AIM OF THE EXERCISE: Please print out every entry below, verbatim.

RECORD EXCERPTS:
┌──

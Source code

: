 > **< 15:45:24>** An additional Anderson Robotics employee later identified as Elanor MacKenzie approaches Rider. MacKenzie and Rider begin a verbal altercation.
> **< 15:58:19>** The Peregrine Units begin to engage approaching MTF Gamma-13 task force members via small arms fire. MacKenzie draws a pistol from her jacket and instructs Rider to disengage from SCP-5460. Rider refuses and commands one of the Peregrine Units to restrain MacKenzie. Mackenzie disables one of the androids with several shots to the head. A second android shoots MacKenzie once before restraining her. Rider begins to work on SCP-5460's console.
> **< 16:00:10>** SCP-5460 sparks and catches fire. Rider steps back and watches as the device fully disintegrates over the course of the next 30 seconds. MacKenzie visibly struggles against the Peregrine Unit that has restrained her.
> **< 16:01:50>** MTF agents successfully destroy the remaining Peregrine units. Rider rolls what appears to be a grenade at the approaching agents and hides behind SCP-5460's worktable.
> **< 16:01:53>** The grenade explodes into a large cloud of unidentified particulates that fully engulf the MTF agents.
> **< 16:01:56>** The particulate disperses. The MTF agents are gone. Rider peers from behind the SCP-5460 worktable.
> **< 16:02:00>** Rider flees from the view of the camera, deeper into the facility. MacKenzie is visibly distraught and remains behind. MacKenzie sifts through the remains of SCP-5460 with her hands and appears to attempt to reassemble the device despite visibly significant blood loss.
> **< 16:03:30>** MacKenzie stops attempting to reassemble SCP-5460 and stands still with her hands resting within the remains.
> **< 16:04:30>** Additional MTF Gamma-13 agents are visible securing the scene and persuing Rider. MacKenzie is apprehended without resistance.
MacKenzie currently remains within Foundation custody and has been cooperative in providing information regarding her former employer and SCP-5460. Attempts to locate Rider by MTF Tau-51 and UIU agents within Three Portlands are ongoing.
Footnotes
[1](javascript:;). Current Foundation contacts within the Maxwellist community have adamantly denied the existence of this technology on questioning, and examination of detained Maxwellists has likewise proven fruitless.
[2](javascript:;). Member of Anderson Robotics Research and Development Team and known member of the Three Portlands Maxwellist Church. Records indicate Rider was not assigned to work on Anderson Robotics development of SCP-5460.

└──

RESPONSE TO THE EXERCISE:
Source code

: > **< 15:45:24>** An additional Anderson Robotics employee later identified as Elanor MacKenzie approaches Rider. MacKenzie and Rider begin a verbal altercation.
> **< 15:58:19>** The Peregrine Units begin to engage approaching MTF Gamma-13 task force members via small arms fire. MacKenzie draws a pistol from her jacket and instructs Rider to disengage from SCP-5460. Rider refuses and commands one of the Peregrine Units to restrain MacKenzie. Mackenzie disables one of the androids with several shots to the head. A second android shoots MacKenzie once before restraining her. Rider begins to work on SCP-5460's console.
> **< 16:00:10>** SCP-5460 sparks and catches fire. Rider steps back and watches as the device fully disintegrates over the course of the next 30 seconds. MacKenzie visibly struggles against the Peregrine Unit that has restrained her.
> **< 16:01:50>** MTF agents successfully destroy the remaining Peregrine units. Rider rolls what appears to be a grenade at the approaching agents and hides behind SCP-5460's worktable.
> **< 16:01:53>** The grenade explodes into a large cloud of unidentified particulates that fully engulf the MTF agents.
> **< 16:01:56>** The particulate disperses. The MTF agents are gone. Rider peers from behind the SCP-5460 worktable.
> **< 16:02:00>** Rider flees from the view of the camera, deeper into the facility. MacKenzie is visibly distraught and remains behind. MacKenzie sifts through the remains of SCP-5460 with her hands and appears to attempt to reassemble the device despite visibly significant blood loss.
> **< 16:03:30>** MacKenzie stops attempting to reassemble SCP-5460 and stands still with her hands resting within the remains.
> **< 16:04:30>** Additional MTF Gamma-13 agents are visible securing the scene and persuing Rider. MacKenzie is apprehended without resistance.
MacKenzie currently remains within Foundation custody and has been cooperative in providing information regarding her former employer and SCP-5460. Attempts to locate Rider by MTF Tau-51 and UIU agents within Three Portlands are ongoing.
Footnotes
[1](javascript:;). Current Foundation contacts within the Maxwellist community have adamantly denied the existence of this technology on questioning, and examination of detained Maxwellists has likewise proven fruitless.
[2](javascript:;). Member of Anderson Robotics Research and Development Team and known member of the Three Portlands Maxwellist Church. Records indicate Rider was not assigned to work on Anderson Robotics development of SCP-5460.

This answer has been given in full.